Dinneen, who taught home economics classes at Carey Junior High in the 1960s and 1970s, was invited to join the W-Heels organization in 1966. The group of women volunteers assists with the Cheyenne Frontier Days celebration by staging the historic vehicle portion of the downtown parades.
Dinneen said when she joined the W-Heels, many of the 67 carriages in the collection at that time were heavily weathered and run down. The best of the lot would only receive enough repair and maintenance to make them parade-worthy. As part of the Carriage Coordinating Committee, Dinneen and her fellow volunteers knew where some of the carriages had come from and through interviews and research they began documenting the history of the carriages.
In 1971, Dinneen’s husband, William, who was parade committee chairman, and the late Sharon Farthing Tuck, W-Heels president, created a group of volunteers called the Wagon Doctors to restore and maintain the collection. As their knowledge and expertise grew, the volunteers were able to restore selected vehicles to excellent condition.
In 1977, the volunteers received a major shot in the arm with the donation of 16 rare carriages from a collection which had been owned by the late Lawrence C. Phipps of Denver. In the spring of 1978, CFD officials said they wanted a place to house the two growing collections, owned by CFD and the museum. Dinneen became one of the founding members of the board of directors for the museum.
Dinneen was also involved in the Carriage Association of America and the National Stagecoach and Freight Wagon Association.
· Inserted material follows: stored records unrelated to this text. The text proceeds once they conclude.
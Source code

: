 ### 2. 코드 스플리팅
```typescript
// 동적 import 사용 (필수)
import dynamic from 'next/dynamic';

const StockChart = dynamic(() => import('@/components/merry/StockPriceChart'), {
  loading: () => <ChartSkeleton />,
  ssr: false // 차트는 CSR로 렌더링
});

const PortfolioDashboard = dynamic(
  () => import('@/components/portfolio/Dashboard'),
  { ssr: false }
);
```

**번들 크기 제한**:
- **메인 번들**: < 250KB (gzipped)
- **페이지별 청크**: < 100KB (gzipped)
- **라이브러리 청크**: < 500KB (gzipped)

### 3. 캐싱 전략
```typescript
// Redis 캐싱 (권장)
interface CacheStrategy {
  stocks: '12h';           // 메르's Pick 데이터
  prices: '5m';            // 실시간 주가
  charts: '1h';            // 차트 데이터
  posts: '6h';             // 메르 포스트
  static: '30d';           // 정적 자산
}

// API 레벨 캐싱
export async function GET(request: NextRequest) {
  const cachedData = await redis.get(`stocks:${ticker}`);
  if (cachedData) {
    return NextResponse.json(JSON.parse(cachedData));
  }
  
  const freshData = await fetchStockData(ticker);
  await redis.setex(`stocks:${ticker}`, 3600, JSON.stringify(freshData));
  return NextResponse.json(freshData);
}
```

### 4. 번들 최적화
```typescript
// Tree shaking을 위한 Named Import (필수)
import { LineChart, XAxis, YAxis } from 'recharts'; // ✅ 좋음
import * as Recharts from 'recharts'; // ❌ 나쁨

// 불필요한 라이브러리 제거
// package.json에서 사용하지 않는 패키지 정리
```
The museum and CFD now have 160 vehicles in their jointly managed collection, 59 of which are regularly used in the annual parades. Dinneen said she has three favorites: the Cheyenne-Deadwood Stagecoach, used in the Charlie Irwin Wild West Show around the turn of the century and which represented Wyoming in the 1976 Bicentennial parade in Philadelphia; an ambulance used by St. John’s, Cheyenne’s first hospital, and the Carey mail wagon, brought here by Joseph M. Carey and one of only four known to exist.
When Dinneen was president of the board in 1989, the museum received a major financial donation, the gift allowed for a large expansion of the exhibit space.
In addition to the museum, in past years Dinneen served on the DePaul Hospital Guild and was on the Laramie County Community College Foundation board when the college successfully sought a bond issue for its first dormitory. In 1989, she was named woman of the year by the Greater Cheyenne Chamber of Commerce.
Since 1954 she has also been involved in community improvement projects through Women’s Civic League, and is a past president of that organization.
But it is obvious that she holds a special place in her heart for the museum and its carriage collection. That history will be passed on to future generations, including her own family. Dinneen has two sons and daughters-in-law, Jim and Ray and John and Eileen, five grandchildren and one great grandchild.